[AVAILABLE RECORDS — start]

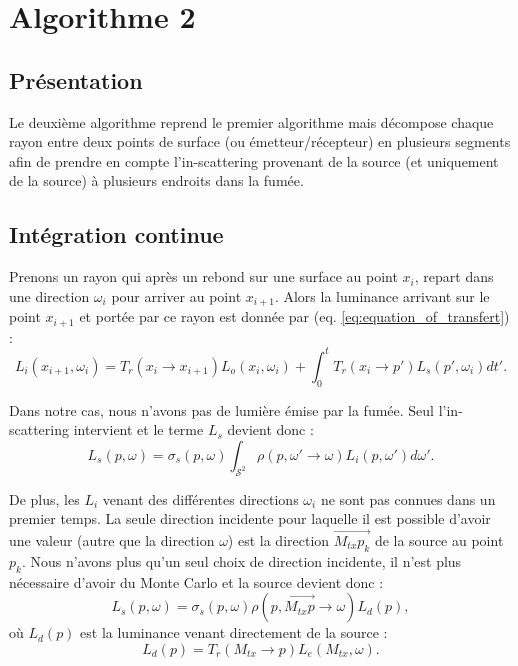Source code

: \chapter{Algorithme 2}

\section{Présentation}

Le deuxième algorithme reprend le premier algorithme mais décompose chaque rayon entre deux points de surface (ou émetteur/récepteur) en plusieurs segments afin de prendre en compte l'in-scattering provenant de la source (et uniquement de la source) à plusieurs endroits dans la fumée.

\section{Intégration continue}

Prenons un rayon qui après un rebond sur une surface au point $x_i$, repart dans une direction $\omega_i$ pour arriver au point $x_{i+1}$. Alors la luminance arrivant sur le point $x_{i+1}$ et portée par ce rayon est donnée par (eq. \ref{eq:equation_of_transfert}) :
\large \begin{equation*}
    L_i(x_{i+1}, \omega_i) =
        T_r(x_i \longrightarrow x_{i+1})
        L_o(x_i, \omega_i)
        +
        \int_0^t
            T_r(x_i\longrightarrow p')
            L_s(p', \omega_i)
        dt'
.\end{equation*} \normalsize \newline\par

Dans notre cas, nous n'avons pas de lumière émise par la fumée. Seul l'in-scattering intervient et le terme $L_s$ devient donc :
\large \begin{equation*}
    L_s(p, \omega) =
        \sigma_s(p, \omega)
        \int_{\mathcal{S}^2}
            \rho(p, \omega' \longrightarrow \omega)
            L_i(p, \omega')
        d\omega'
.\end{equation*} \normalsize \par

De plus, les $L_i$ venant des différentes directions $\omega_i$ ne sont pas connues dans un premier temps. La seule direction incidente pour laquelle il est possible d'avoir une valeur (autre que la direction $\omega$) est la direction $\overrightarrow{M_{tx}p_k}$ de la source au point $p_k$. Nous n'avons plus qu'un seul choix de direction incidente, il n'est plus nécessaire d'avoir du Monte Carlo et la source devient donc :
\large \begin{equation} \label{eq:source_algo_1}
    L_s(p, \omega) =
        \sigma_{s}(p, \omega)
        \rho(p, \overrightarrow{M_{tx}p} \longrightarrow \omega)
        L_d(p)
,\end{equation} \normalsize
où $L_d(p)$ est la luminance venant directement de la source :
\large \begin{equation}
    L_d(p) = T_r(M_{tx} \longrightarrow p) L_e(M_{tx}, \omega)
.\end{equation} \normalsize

[AVAILABLE RECORDS — finish]

BRIEF: Search the data and copy each line containing "section".

TASK RESPONSE:
\section{Présentation}
\section{Intégration continue}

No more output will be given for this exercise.